Privacy statement: Your privacy is very important to Us. Our company promises not to disclose your personal information to any external company with out your explicit permission.
Persyaratan pengisian daya dan pelepasan baterai lithium-ion;
1. Pengisian Baterai Lithium-ion: Menurut struktur dan karakteristik baterai lithium-ion, tegangan ujung pengisian maksimum adalah 4.2V, dan tidak dapat ditagih berlebihan, jika tidak baterai akan dibatalkan karena terlalu banyak ion lithium positif. Persyaratan muatan dan pelepasannya tinggi, dan pengisi daya tegangan konstan dan konstan khusus dapat digunakan untuk pengisian daya. Dalam keadaan normal, pengisian arus konstan dikonversi menjadi pengisian tegangan konstan setelah 4.2V/simpul. Ketika arus pengisian tegangan konstan lebih rendah dari 100mA, pengisian harus dihentikan.

Pengisian Arus (MA) = 0,1 ~ 1,5 kali kapasitas baterai (seperti baterai 1350mAh, arus pengisiannya dapat dikontrol antara 135 ~ 2025mA). Arus pengisian tradisional adalah sekitar 0,5 kali kapasitas baterai, dan waktu pengisian sekitar 2 hingga 3 jam.
2. Pelepasan baterai lithium-ion: Karena struktur internal baterai lithium-ion, ion lithium tidak dapat dipindahkan ke elektroda positif selama pelepasan, dan bagian dari ion lithium dalam elektroda negatif harus disimpan untuk memastikan penyisipan yang halus saluran ion lithium di masa depan. Kalau tidak, masa pakai baterai dipersingkat. Untuk memastikan bahwa beberapa ion lithium tetap berada di lapisan grafit setelah dibuang, perlu untuk secara ketat membatasi tegangan minimum penghentian pelepasan, yaitu, baterai ion lithium tidak dapat dikeluarkan overdisharge. Tegangan terminasi debit umumnya 3.0V/ simpul, dan minimum tidak kurang dari 2.5V/ simpul. Waktu pelepasan baterai terkait dengan kapasitas baterai dan arus pelepasan. Waktu pelepasan baterai (jam) = kapasitas baterai/arus pelepasan. Arus pelepasan (MA) dari baterai lithium-ion tidak boleh melebihi 3 kali kapasitas baterai. (Seperti baterai 1000mAh, arus pelepasan dikontrol secara ketat dalam 3A) jika tidak ia akan merusak baterai.

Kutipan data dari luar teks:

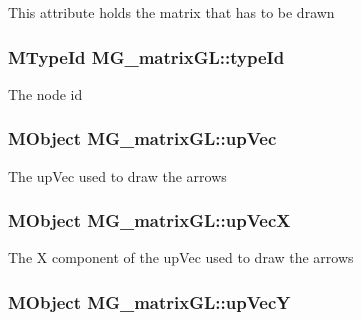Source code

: This attribute holds the matrix that has to be drawn \hypertarget{class_m_g__matrix_g_l_a75dbb68a56bba1adac39fb0ba441b9db}{
\subsubsection[{type\-Id}]{\setlength{\rightskip}{0pt plus 5cm}M\-Type\-Id M\-G\-\_\-matrix\-G\-L\-::type\-Id\hspace{0.3cm}{\ttfamily [static]}}}\label{class_m_g__matrix_g_l_a75dbb68a56bba1adac39fb0ba441b9db}
The node id \hypertarget{class_m_g__matrix_g_l_a484c3621def1530581ceaf161accedc4}{
\subsubsection[{up\-Vec}]{\setlength{\rightskip}{0pt plus 5cm}M\-Object M\-G\-\_\-matrix\-G\-L\-::up\-Vec\hspace{0.3cm}{\ttfamily [static]}}}\label{class_m_g__matrix_g_l_a484c3621def1530581ceaf161accedc4}
The up\-Vec used to draw the arrows \hypertarget{class_m_g__matrix_g_l_a87088f365313b8f54aff381bb775a362}{
\subsubsection[{up\-Vec\-X}]{\setlength{\rightskip}{0pt plus 5cm}M\-Object M\-G\-\_\-matrix\-G\-L\-::up\-Vec\-X\hspace{0.3cm}{\ttfamily [static]}}}\label{class_m_g__matrix_g_l_a87088f365313b8f54aff381bb775a362}
The X component of the up\-Vec used to draw the arrows \hypertarget{class_m_g__matrix_g_l_a744964298d0a1ea37d1f1ea6942d9f41}{
\subsubsection[{up\-Vec\-Y}]{\setlength{\rightskip}{0pt plus 5cm}M\-Object M\-G\-\_\-matrix\-G\-L\-::up\-Vec\-Y\hspace{0.3cm}{\ttfamily [static]}}}\label{class_m_g__matrix_g_l_a744964298d0a1ea37d1f1ea6942d9f41}
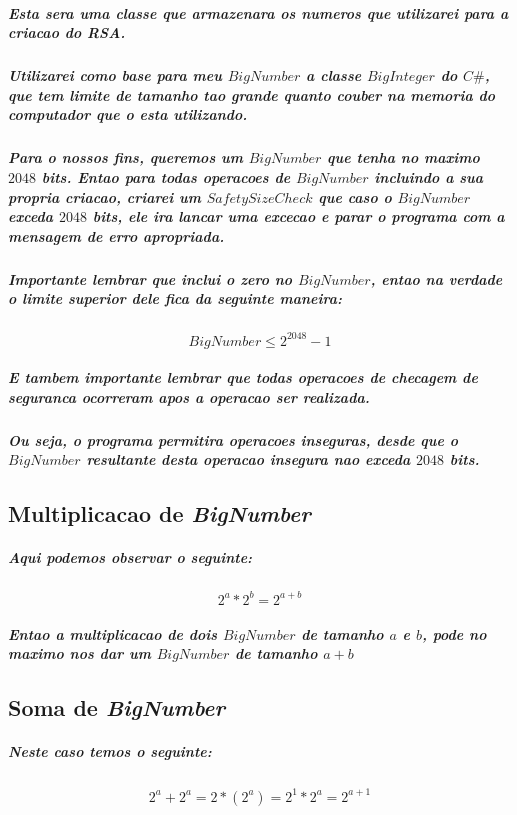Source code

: \documentclass[12pt,twoside, a4paper, twocolumn]{article}
\begin{document}
\subparagraph*{Esta sera uma classe que armazenara os numeros que utilizarei para a criacao do RSA. }
\subparagraph*{Utilizarei como base para meu $BigNumber$ a classe $BigInteger$ do $C\#$, que tem limite de tamanho tao grande quanto couber na memoria do computador que o esta utilizando.}
\subparagraph*{Para o nossos fins, queremos um $BigNumber$ que tenha no maximo $2048$ bits. Entao para todas operacoes de $BigNumber$ incluindo a sua propria criacao, criarei um $SafetySizeCheck$ que caso o $BigNumber$ exceda $2048$ bits, ele ira lancar uma excecao e parar o programa com a mensagem de erro apropriada.}
\subparagraph*{Importante lembrar que inclui o zero no $BigNumber$, entao na verdade o limite superior dele fica da seguinte maneira:}

\begin{equation}
    BigNumber \le 2^{2048} - 1
\end{equation}

\subparagraph*{E tambem importante lembrar que todas operacoes de checagem de seguranca ocorreram \emph{apos} a operacao ser realizada.}

\subparagraph*{Ou seja, o programa permitira operacoes inseguras, desde que o $BigNumber$ resultante desta operacao insegura nao exceda $2048$ bits.}

\subsection{Multiplicacao de \emph{BigNumber}}

\subparagraph*{Aqui podemos observar o seguinte:}

\begin{equation}
    2^a * 2^b = 2^{a + b}
\end{equation}

\subparagraph*{Entao a multiplicacao de dois $BigNumber$ de tamanho $a$ e $b$, pode no maximo nos dar um $BigNumber$ de tamanho $a+b$}

\subsection{Soma de \emph{BigNumber}}

\subparagraph*{Neste caso temos o seguinte:}

\begin{equation}
    \begin{aligned}
        2^a + 2^a = 2*(2^a) = 2^1 * 2^a = 2^{a + 1}
    \end{aligned}
\end{equation}
\end{document}
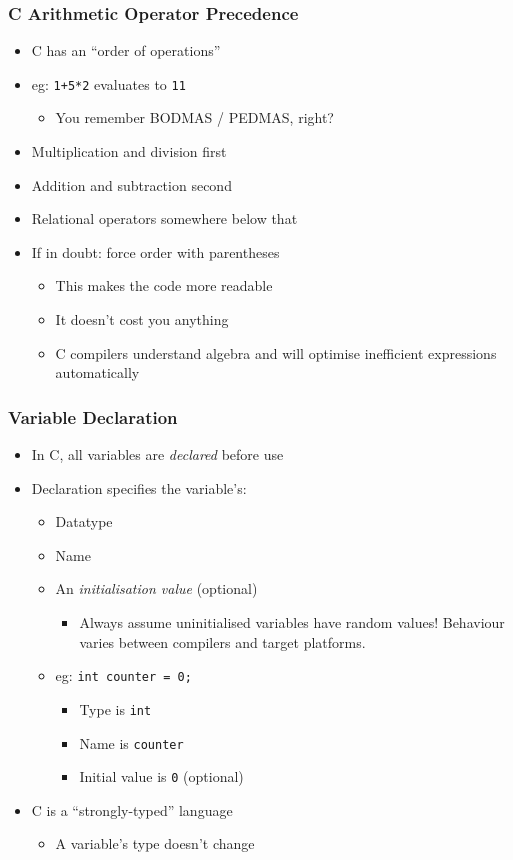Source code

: \documentclass[14pt]{beamer}
\begin{document}
\begin{frame}
\frametitle{C Arithmetic Operator Precedence}
\begin{itemize}
\item C has an ``order of operations''
\item eg: \texttt{1+5*2} evaluates to \texttt{11}
	\begin{itemize}
		\item You remember BODMAS / PEDMAS, right?
	\end{itemize}
\item Multiplication and division first
\item Addition and subtraction second
\item Relational operators somewhere below that
\item If in doubt: force order with parentheses
	\begin{itemize}
		\item This makes the code more readable
		\item It doesn't cost you anything
		\item C compilers understand algebra and will optimise inefficient expressions automatically
	\end{itemize}

\end{itemize}
\end{frame}

\begin{frame}
\frametitle{Variable Declaration}
\begin{itemize}
\item In C, all variables are \textit{declared} before use
\item Declaration specifies the variable's:
	\begin{itemize}
		\item Datatype
		\item Name
		\item An \textit{initialisation value} (optional)
			\begin{itemize}
				\item Always assume uninitialised variables have random values! Behaviour varies between compilers and target platforms.
			\end{itemize}
		\item eg: \texttt{int counter = 0;}
			\begin{itemize}
				\item Type is \texttt{int}
				\item Name is \texttt{counter}
				\item Initial value is \texttt{0} (optional)
			\end{itemize}
	\end{itemize}
\item C is a ``strongly-typed'' language
	\begin{itemize}
		\item A variable's type doesn't change
	\end{itemize}
\end{itemize}
\end{frame}
\end{document}
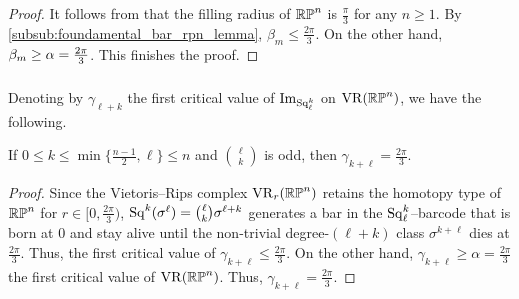 \begin{proof}%
	It follows from \cite{katz1983filling} that the filling radius of $\mathbb{RP}^n$ is $\frac{\pi}{3}$ for any $n \geq 1$.
	By \cref{subsub:foundamental_bar_rpn_lemma}, $\beta_m\leq \tfrac{2\pi}{3}$.
    On the other hand, $\beta_m\geq \alpha = \tfrac{2\pi}{3}$.
    This finishes the proof.
\end{proof}

\subsubsection{}\label{subsub:gamma_rpn}

Denoting by \(\gamma_{\ell+k}\) the first critical value of \(\operatorname{Im}_{\operatorname{Sq}^k_\ell}\) on \(\operatorname{VR}(\mathbb{RP}^n)\), we have the following.

\medskip\proposition
If $0 \leq k \leq \min\{\frac{n-1}{2}, \ell\} \leq n$ and $\binom{\ell}{k}$ is odd, then $\gamma_{k+\ell} = \tfrac{2\pi}{3}$.

\begin{proof}
	Since the Vietoris--Rips complex $\operatorname{VR}_r(\mathbb{RP}^n)$ retains the homotopy type of $\mathbb{RP}^n$ for $r \in [0,\tfrac{2\pi}{3})$, $\operatorname{Sq}^k(\sigma^\ell) = \binom{\ell}{k}\sigma^{\ell+k}$ generates a bar in the $\operatorname{Sq}^k_\ell$--barcode that is born at $0$ and stay alive until the non-trivial degree-$(\ell+k)$ class $\sigma^{k+\ell}$ dies at $\tfrac{2\pi}{3}$.
	Thus, the first critical value of $\gamma_{k+\ell} \leq \tfrac{2\pi}{3}$.
	On the other hand, $\gamma_{k+\ell} \geq \alpha = \tfrac{2\pi}{3}$ the first critical value of $\operatorname{VR}(\mathbb{RP}^n)$.
	Thus, $\gamma_{k+\ell} = \tfrac{2\pi}{3}$.
\end{proof}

Saat ini, paket baterai lithium-ion yang dijual di pasaran dilengkapi dengan satu set biaya perlindungan dan pelindung pelepasan lengkap. Selama muatan eksternal dan arus pelepasan dapat dikontrol.
Sirkuit Pelindung Baterai Lithium Ion:
Sirkuit pelindung muatan dan pelepasan dari dua baterai lithium-ion ditunjukkan pada Gambar 1. Tabung kontrol overcharge FET2 dan tabung kontrol overdischarge FET1 dihubungkan secara seri ke sirkuit. Perlindungan IC memantau dan mengontrol tegangan baterai. Ketika tegangan baterai naik menjadi 4.2V, tabung pelindung kelebihan biaya FET1 menghentikan pengisian daya. Untuk mencegah kesalahan operasi, penundaan kapasitor biasanya ditambahkan ke sirkuit eksternal. Saat baterai dalam keadaan buangan dan tegangan baterai turun menjadi 2.55V, lepaskan tabung kontrol overdischarge FET1 untuk berhenti memasok daya ke beban. Perlindungan arus berlebih berarti bahwa ketika arus besar melewati beban, FET1 dikendalikan untuk berhenti melepaskan ke beban untuk melindungi baterai dan FET. Deteksi arus berlebih menggunakan resistansi FET sebagai resistansi deteksi untuk memantau penurunan tegangannya, dan berhenti melepaskan ketika penurunan tegangan melebihi nilai yang ditetapkan. Untuk membedakan antara arus lonjakan arus dan arus pendek, sirkuit penundaan biasanya ditambahkan. Sirkuit memiliki fungsi yang sempurna dan kinerja yang andal, tetapi profesional, dan blok terintegrasi khusus tidak mudah dibeli, dan orang awam tidak mudah disalin.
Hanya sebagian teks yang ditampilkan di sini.